*** Begin section ***
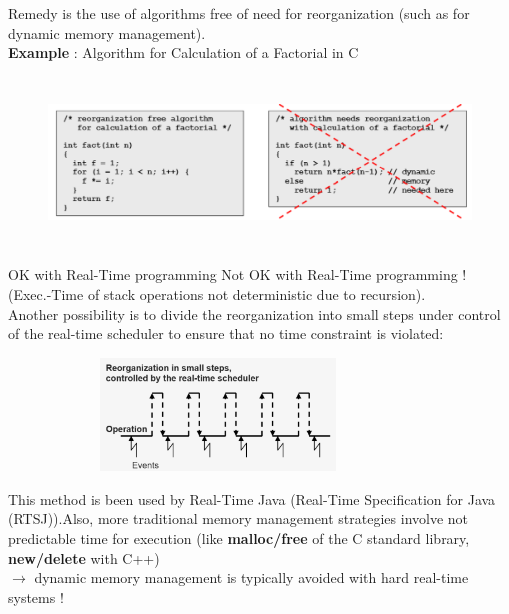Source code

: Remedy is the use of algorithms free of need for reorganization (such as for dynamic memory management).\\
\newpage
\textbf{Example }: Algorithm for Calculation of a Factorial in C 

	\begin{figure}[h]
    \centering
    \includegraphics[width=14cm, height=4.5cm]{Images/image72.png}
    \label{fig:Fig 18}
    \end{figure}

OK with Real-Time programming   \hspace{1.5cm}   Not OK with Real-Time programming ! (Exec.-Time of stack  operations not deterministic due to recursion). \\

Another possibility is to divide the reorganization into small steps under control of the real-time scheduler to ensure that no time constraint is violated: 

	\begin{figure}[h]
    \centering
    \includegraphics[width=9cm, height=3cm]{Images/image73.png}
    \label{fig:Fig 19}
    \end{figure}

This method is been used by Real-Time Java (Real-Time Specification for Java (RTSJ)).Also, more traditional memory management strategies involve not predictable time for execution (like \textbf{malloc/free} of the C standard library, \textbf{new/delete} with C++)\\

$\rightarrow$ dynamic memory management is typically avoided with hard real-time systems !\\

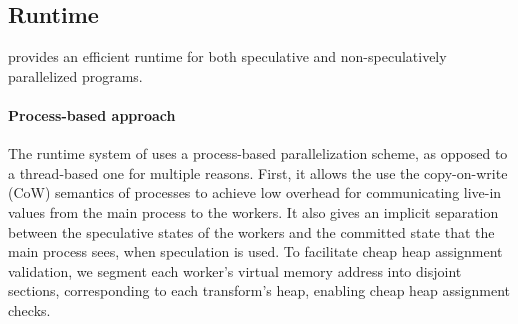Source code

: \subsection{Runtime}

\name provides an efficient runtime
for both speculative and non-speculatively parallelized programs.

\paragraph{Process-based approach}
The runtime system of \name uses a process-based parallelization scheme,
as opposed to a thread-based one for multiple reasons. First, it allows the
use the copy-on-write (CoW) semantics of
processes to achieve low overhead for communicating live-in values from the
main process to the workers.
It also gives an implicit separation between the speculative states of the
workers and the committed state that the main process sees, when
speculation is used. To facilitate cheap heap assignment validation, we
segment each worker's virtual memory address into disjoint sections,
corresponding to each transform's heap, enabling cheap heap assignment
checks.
*** End section ***
■ **Work to be completed**: For the listing above, print only the lines starting at the line containing "an efficient runtime" and ending at the line containing "The runtime system", exactly, both included.

■ **Written reply**:
\name provides an efficient runtime
for both speculative and non-speculatively parallelized programs.

\paragraph{Process-based approach}
The runtime system of \name uses a process-based parallelization scheme,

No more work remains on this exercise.